Movement and music are a natural pair. When we listen to music, we naturally want to move. Researchers have found that just listening to music stimulates the motion center of the brain just as if we were actually moving. There is also an emotional aspect of movement as well. This morning, during my pre-kindergarten class of three year old children, I had them freely move to a recording of Satie’s Gymnopedie No. 1. When they started, they were standing in a circle and not holding hands. Within the first 30 seconds, every child had gently moved in to the center, held hands, and was gently swaying to the music. The tenderness of this calm music led them to naturally draw toward each other, and share the moment in unrehearsed unison movement.

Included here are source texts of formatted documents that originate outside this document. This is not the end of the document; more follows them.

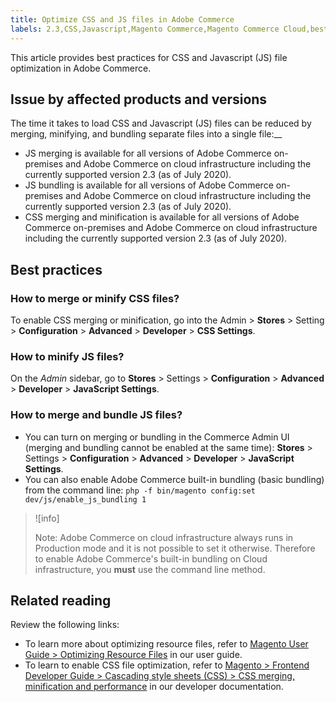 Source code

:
 ```yaml
---
title: Optimize CSS and JS files in Adobe Commerce
labels: 2.3,CSS,Javascript,Magento Commerce,Magento Commerce Cloud,best practices,configuration,file optimization,performance,Adobe Commerce,cloud infrastructure
---
```


This article provides best practices for CSS and Javascript (JS) file optimization in Adobe Commerce.

## Issue by affected products and versions

The time it takes to load CSS and Javascript (JS) files can be reduced by merging, minifying, and bundling separate files into a single file:\_\_

* JS merging is available for all versions of Adobe Commerce on-premises and Adobe Commerce on cloud infrastructure including the currently supported version 2.3 (as of July 2020).
* JS bundling is available for all versions of Adobe Commerce on-premises and Adobe Commerce on cloud infrastructure including the currently supported version 2.3 (as of July 2020).
* CSS merging and minification is available for all versions of Adobe Commerce on-premises and Adobe Commerce on cloud infrastructure including the currently supported version 2.3 (as of July 2020).

## Best practices

### How to merge or minify CSS files?

To enable CSS merging or minification, go into the Admin > **Stores** > Setting > **Configuration** > **Advanced** > **Developer** > **CSS Settings**.

### How to minify JS files?

On the *Admin* sidebar, go to **Stores** > Settings > **Configuration** > **Advanced** > **Developer** > **JavaScript Settings**.

### How to merge and bundle JS files?

* You can turn on merging or bundling in the Commerce Admin UI (merging and bundling cannot be enabled at the same time): **Stores** > Settings > **Configuration** > **Advanced** > **Developer** > **JavaScript Settings**.
* You can also enable Adobe Commerce built-in bundling (basic bundling) from the command line: `php -f bin/magento config:set dev/js/enable_js_bundling 1`

>![info]
>
>Note: Adobe Commerce on cloud infrastructure always runs in Production mode and it is not possible to set it otherwise. Therefore to enable Adobe Commerce's built-in bundling on Cloud infrastructure, you **must** use the command line method.

## Related reading

Review the following links:

* To learn more about optimizing resource files, refer to [Magento User Guide > Optimizing Resource Files](https://docs.magento.com/user-guide/system/file-optimization.html) in our user guide.    
* To learn to enable CSS file optimization, refer to [Magento > Frontend Developer Guide > Cascading style sheets (CSS) > CSS merging, minification and performance](https://devdocs.magento.com/guides/v2.3/frontend-dev-guide/css-topics/css-overview.html#css-merging-minification-and-performance) in our developer documentation.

Other movement becomes expressive once it is learned and rehearsed. One of the songs my three-year-olds sing is the Cajun folk song “Fais Dodo.” When I first taught it to them, I had them rock to the pulse of the music. The song is in six-eight meter, so each pulse was divided by three. The rocking at first was imprecise, and some did not come close. Now, after four classes with the song, they are able to rock accurately, and do so without being asked. Their rocking has also become expressive. There is a fluidity and naturalness to it that elevates the movement beyond simple time keeping into the realm of expressive movement. This is part of the music learning process. The beat-meter relationship is explored and utilized in performance so that it becomes natural to the child. Other songs in the same meter, even at different tempi, can now be moved to comfortably. This is what happened with Gymnopedie No. 1. The rocking learned in “Fais Dodo” transferred to dancing to Satie’s music. It transferred not only from one piece of music to another, but also from one part of the body to another: from rocking while seated, to legs and feet.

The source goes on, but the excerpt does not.